Hands-on heroines 

“We couldn’t just do a two-hour version of the old series with a different cast,” explains Leonard Goldberg, a producer of the “Charlie’s Angels” television show and the new film, “because the world has changed a lot in 25 years, and women have changed a lot in 25 years.”

So in addition to the daunting task of transforming an old TV series into a successful feature film, the makers of the new Charlie’s Angels had to envision a new model of feminine power. They’re doing this at a time when American women are closer to reaching the goals proposed by feminists in the 1970s, but when females of all ages are increasingly wary of rigid gender expectations. Superwoman, slut, riot grrl, bimbo — labels which once strictly categorized women are being donned and abandoned as it suits the individual. Misogyny still exists, but an insult like “bitch” now has a multitude of meanings, and even serves as a moniker of empowerment. In the midst of this factionalized debate, the new girlpower-fueled Charlie’s Angels wonders, why shouldn’t men love women who can kick their ass?
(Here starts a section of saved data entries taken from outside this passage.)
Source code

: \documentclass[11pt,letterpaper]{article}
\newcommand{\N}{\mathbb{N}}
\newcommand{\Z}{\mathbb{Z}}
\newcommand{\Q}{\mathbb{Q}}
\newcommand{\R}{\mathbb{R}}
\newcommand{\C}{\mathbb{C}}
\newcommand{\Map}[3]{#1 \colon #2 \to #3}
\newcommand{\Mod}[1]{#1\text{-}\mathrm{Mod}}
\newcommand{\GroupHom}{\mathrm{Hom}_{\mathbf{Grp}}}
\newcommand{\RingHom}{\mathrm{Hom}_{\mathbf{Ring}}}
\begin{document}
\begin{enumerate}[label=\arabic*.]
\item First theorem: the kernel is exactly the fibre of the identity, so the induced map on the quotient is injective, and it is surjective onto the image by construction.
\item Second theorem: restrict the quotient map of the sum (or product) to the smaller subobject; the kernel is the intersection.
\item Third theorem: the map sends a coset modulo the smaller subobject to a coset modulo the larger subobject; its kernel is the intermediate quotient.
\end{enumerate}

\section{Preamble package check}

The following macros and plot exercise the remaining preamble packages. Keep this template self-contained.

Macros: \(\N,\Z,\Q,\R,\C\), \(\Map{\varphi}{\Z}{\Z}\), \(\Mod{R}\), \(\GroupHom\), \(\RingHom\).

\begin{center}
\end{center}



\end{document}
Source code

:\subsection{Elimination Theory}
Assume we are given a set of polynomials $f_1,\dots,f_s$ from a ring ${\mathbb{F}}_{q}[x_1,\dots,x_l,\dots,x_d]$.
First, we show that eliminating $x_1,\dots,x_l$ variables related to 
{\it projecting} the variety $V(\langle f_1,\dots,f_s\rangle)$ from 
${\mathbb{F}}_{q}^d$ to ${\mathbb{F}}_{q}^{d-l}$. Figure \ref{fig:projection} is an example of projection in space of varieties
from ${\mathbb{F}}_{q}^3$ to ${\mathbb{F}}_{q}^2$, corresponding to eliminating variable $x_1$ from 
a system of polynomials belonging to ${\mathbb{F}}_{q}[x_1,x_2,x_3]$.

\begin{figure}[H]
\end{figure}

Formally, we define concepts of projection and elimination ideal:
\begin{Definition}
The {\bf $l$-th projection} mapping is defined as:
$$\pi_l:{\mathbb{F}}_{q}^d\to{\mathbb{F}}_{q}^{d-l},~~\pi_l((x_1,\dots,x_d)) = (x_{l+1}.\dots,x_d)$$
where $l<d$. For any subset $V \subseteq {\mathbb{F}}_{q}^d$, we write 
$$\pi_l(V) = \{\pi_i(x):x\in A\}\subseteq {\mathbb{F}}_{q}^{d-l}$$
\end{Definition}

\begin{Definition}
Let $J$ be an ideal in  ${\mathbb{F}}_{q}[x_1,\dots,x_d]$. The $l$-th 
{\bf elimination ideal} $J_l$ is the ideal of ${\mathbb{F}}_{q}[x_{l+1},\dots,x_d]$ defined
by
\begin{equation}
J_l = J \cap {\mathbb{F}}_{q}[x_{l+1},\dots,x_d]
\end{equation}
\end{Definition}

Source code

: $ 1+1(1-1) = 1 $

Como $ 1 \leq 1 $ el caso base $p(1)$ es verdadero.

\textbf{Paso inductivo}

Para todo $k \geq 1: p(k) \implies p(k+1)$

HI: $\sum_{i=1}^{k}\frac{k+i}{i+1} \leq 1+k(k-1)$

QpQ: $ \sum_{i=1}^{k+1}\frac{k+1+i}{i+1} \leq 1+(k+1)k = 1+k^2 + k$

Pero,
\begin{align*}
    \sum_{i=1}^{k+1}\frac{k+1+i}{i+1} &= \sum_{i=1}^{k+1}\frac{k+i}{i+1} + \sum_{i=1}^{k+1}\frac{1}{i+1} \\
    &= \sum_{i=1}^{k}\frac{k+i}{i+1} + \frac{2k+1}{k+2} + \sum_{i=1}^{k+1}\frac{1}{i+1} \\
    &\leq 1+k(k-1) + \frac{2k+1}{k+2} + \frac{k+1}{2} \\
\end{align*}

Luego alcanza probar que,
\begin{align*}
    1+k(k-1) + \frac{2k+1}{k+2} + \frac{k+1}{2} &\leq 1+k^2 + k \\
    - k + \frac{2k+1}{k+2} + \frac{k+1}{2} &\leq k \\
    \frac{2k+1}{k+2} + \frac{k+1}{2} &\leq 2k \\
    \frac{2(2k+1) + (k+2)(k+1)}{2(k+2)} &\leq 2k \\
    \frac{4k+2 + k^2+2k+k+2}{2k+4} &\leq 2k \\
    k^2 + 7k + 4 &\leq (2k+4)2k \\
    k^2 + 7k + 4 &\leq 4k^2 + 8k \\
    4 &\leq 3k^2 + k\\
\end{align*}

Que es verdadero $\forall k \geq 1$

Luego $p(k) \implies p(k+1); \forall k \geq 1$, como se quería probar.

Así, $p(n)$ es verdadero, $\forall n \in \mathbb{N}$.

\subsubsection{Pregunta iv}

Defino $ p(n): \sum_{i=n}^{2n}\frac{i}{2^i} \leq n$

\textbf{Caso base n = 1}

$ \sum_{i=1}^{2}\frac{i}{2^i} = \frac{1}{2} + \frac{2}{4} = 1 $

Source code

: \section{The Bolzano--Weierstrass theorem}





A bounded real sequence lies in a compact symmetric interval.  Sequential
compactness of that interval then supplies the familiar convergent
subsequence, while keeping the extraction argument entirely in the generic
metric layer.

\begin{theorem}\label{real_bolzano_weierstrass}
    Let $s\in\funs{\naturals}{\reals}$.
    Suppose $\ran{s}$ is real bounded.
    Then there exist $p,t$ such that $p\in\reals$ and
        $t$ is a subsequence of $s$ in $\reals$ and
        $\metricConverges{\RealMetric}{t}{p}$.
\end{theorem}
“These girls are not afraid to take a big chunk out of life, chew it up and swallow it, and take whatever flavor it is,” says Cameron Diaz, who joins Drew Barrymore and Lucy Liu to form the new trio of Angels.

“We really wanted,” she continues, “to create an amazing world where women are celebrated and men are celebrated.”

The film espouses the idea that when women take on the kind of power once reserved for males, men aren’t necessarily diminished. Here, women can be dominant without being domineering, strong but still able to enjoy being a girl. The goal isn’t androgyny, but actual equality.

“Inverting what you might traditionally expect out of male-female relationships,” says first-time filmmaker McG, a veteran director of commercials and music videos, “that’s one of the quiet little things we had fun with; having the women wear the pants in the family when it came to their relationships.

“I wanted to incorporate what my version of healthy individuality is,” McG (born Joseph McGinty Nichol in Kalamazoo) continues emphatically, “independent of classification. That means reaching beyond your grasp, (being) free to do whatever you want to do, and that goes for both men and women. That’s the paradigm we’re trying to set for the new millennium.”

“These are modern Angels,” asserts Lucy Liu, “and in terms of gender, it’s very clear that shows like ‘Ally McBeal’ (where Liu’s a regular) and ‘Sex and the City’ are about women struggling to be people: balancing their love lives and their careers and being independent. (Charlie’s Angels offers) a different twist on how to see and perceive what’s going on.”

Having an audience of girls view women as both action heroes and supportive friends appealed strongly to Drew Barrymore, whose involvement as a producer helped spark the film’s creation.

“We all felt the opportunity as women to get to do a film like this,” she says, “and I liked the original show where these women have this great camaraderie and this lack of competition. They egged each other on, and that’s exactly what we did.”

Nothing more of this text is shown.